# The data
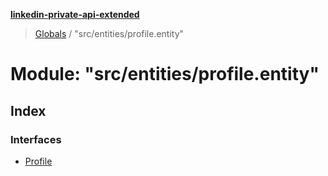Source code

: **[linkedin-private-api-extended](../README.md)**

> [Globals](../globals.md) / "src/entities/profile.entity"

# Module: "src/entities/profile.entity"

## Index

### Interfaces

* [Profile](../interfaces/_src_entities_profile_entity_.profile.md)
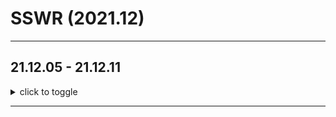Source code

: # SSWR (2021.12)

<hr/>

## 21.12.05 - 21.12.11

<details> <summary>click to toggle</summary>

1. Alogorithm
- [LeetCode_Minimum Number of Vertices to Reach All Nodes](https://leetcode.com/problems/minimum-number-of-vertices-to-reach-all-nodes/)  => [my solution]()
- [LeetCode_ Number of Provinces](https://leetcode.com/problems/number-of-provinces/)  => [my solution]()
- [LeetCode_Delete Node in a BST](https://leetcode.com/problems/delete-node-in-a-bst/)  => [my solution]()
- [LeetCode_Unique Paths](https://leetcode.com/problems/unique-paths/)
- [LeetCode_Unique Binary Search Trees](https://leetcode.com/problems/unique-binary-search-trees/)
- BOJ_실버5

2. CS 
- Network : `그림 한 장으로 보는 최신 네트워크 용어 해설`
  - 네트워크 개론편 , OSI 참조 모델과 TCP/IP 기초편


3. Frontend
- JavaScript : `모던 자바스크립트 Deep Dive`
  - 객체 리터럴 , 함수 , 스코프 / 전역 변수의 문제점 , let const 키워드와 블록 레벨 스코프 , Property Attribute , 생성자 함수에 의한 객체 생성 , 함수와 일급 객체 / 프로토타입 , strict mode , 빌트인 객체 / this , 실행 컨텍스트 / 클로저 , 클래스 / Symbol , Itertable , 브라우저의 렌더링 과정 / 이벤트 , 타이머 / 비동기 프로그래밍 , 프로미스 , 제너레이터와 async await / 에러 처러 , 모듈 , Babel 과 Webpack을 이용한 ES6+ ES.NEXT 개발 환경 구축
- JavaScript : `CodeSpitz_ES6+ 기초편,함수와 OOP,거침없는 JavaScript, Programming 101`
  - 기초편 :
  - 함수와 OOP :

- React : `실전 리액트 프로그래밍`
  - 리액트 프로젝트 시작하기 , ES6+를 품은 자바스크립트 매력적인 언어가 되다 ,


4. Interview Questions
- `graphql` 장점,단점
- `csr` vs `ssr`
- JavaScript : `prototype`

5. Issues
6. Articles
- [Goodreads_2021_12](https://github.com/Dinoryong/Goodreads/blob/main/2021/2021.12.md)
- [Goodreads_Modern JavaScript Deep Dive](https://github.com/Dinoryong/Goodreads/blob/main/2021/Modern%20JavaScript%2C%20Deep%20Dive.md)

7. Short block of this week
<details>
	<summary>Click to toggle contents </summary>
	Keep in mind . Slow and Steady Wins the Race
</details>

</details>

<hr/>

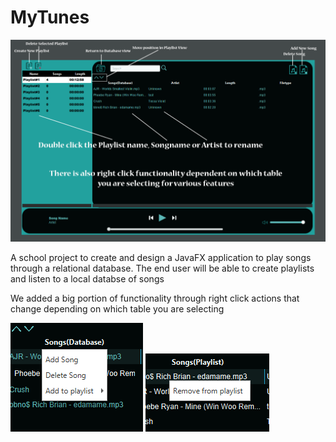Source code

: # MyTunes
![GUI Readme](MyTunes/src/dk/MyTunes/GUI/FXML/Icons/Gui%20Readme.PNG)

A school project to create and design a JavaFX application to play songs through a relational database. The end user will be able to create playlists and listen to a local databse of songs

We added a big portion of functionality through right click actions that change depending on which table you are selecting

![GUI Readme](MyTunes/src/dk/MyTunes/GUI/FXML/Icons/database%20rightclick.PNG)
![GUI Readme](MyTunes/src/dk/MyTunes/GUI/FXML/Icons/Playlist%20rightclick.PNG)
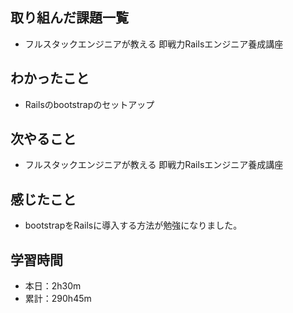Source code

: ## 取り組んだ課題一覧
- フルスタックエンジニアが教える 即戦力Railsエンジニア養成講座
## わかったこと
- Railsのbootstrapのセットアップ
## 次やること
- フルスタックエンジニアが教える 即戦力Railsエンジニア養成講座
## 感じたこと
- bootstrapをRailsに導入する方法が勉強になりました。
## 学習時間
- 本日：2h30m
- 累計：290h45m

# Task instructions
Going through the entries, return every line holding the word "Icons".

# Solution
![GUI Readme](MyTunes/src/dk/MyTunes/GUI/FXML/Icons/Gui%20Readme.PNG)
![GUI Readme](MyTunes/src/dk/MyTunes/GUI/FXML/Icons/database%20rightclick.PNG)
![GUI Readme](MyTunes/src/dk/MyTunes/GUI/FXML/Icons/Playlist%20rightclick.PNG)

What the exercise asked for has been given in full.